Set down the entries below once more, precisely as they stand.
[Start of section]
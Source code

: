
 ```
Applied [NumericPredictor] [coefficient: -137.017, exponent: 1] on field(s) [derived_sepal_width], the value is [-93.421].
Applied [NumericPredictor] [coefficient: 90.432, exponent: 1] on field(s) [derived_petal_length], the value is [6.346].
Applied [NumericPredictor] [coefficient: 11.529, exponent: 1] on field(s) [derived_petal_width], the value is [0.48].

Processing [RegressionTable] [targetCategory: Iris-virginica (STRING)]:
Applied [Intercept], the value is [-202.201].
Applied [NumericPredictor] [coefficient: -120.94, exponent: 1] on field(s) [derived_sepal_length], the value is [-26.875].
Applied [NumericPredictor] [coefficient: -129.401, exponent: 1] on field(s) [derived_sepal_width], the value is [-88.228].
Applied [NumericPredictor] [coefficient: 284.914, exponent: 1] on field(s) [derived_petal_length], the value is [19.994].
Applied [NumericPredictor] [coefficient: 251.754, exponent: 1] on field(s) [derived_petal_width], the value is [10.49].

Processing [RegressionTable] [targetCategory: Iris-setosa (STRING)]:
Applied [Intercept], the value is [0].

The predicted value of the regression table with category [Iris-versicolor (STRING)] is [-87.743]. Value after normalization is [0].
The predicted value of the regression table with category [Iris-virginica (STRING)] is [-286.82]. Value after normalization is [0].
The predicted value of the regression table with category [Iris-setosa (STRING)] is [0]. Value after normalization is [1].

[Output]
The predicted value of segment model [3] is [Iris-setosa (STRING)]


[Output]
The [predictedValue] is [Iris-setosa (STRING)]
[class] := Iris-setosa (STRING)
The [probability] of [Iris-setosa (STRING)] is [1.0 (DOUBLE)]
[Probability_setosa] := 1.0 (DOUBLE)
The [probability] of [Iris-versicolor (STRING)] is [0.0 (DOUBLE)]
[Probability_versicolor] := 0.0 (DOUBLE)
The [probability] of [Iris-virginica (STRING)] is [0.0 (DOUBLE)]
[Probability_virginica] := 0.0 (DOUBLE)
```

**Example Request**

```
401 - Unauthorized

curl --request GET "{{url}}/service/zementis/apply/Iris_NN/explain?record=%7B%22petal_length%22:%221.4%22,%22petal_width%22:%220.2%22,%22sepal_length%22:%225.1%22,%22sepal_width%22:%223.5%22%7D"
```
[End of section]
REPLY:
Source code

:
 ```
Applied [NumericPredictor] [coefficient: -137.017, exponent: 1] on field(s) [derived_sepal_width], the value is [-93.421].
Applied [NumericPredictor] [coefficient: 90.432, exponent: 1] on field(s) [derived_petal_length], the value is [6.346].
Applied [NumericPredictor] [coefficient: 11.529, exponent: 1] on field(s) [derived_petal_width], the value is [0.48].

Processing [RegressionTable] [targetCategory: Iris-virginica (STRING)]:
Applied [Intercept], the value is [-202.201].
Applied [NumericPredictor] [coefficient: -120.94, exponent: 1] on field(s) [derived_sepal_length], the value is [-26.875].
Applied [NumericPredictor] [coefficient: -129.401, exponent: 1] on field(s) [derived_sepal_width], the value is [-88.228].
Applied [NumericPredictor] [coefficient: 284.914, exponent: 1] on field(s) [derived_petal_length], the value is [19.994].
Applied [NumericPredictor] [coefficient: 251.754, exponent: 1] on field(s) [derived_petal_width], the value is [10.49].

Processing [RegressionTable] [targetCategory: Iris-setosa (STRING)]:
Applied [Intercept], the value is [0].

The predicted value of the regression table with category [Iris-versicolor (STRING)] is [-87.743]. Value after normalization is [0].
The predicted value of the regression table with category [Iris-virginica (STRING)] is [-286.82]. Value after normalization is [0].
The predicted value of the regression table with category [Iris-setosa (STRING)] is [0]. Value after normalization is [1].

[Output]
The predicted value of segment model [3] is [Iris-setosa (STRING)]


[Output]
The [predictedValue] is [Iris-setosa (STRING)]
[class] := Iris-setosa (STRING)
The [probability] of [Iris-setosa (STRING)] is [1.0 (DOUBLE)]
[Probability_setosa] := 1.0 (DOUBLE)
The [probability] of [Iris-versicolor (STRING)] is [0.0 (DOUBLE)]
[Probability_versicolor] := 0.0 (DOUBLE)
The [probability] of [Iris-virginica (STRING)] is [0.0 (DOUBLE)]
[Probability_virginica] := 0.0 (DOUBLE)
```

**Example Request**

```
401 - Unauthorized

curl --request GET "{{url}}/service/zementis/apply/Iris_NN/explain?record=%7B%22petal_length%22:%221.4%22,%22petal_width%22:%220.2%22,%22sepal_length%22:%225.1%22,%22sepal_width%22:%223.5%22%7D"
```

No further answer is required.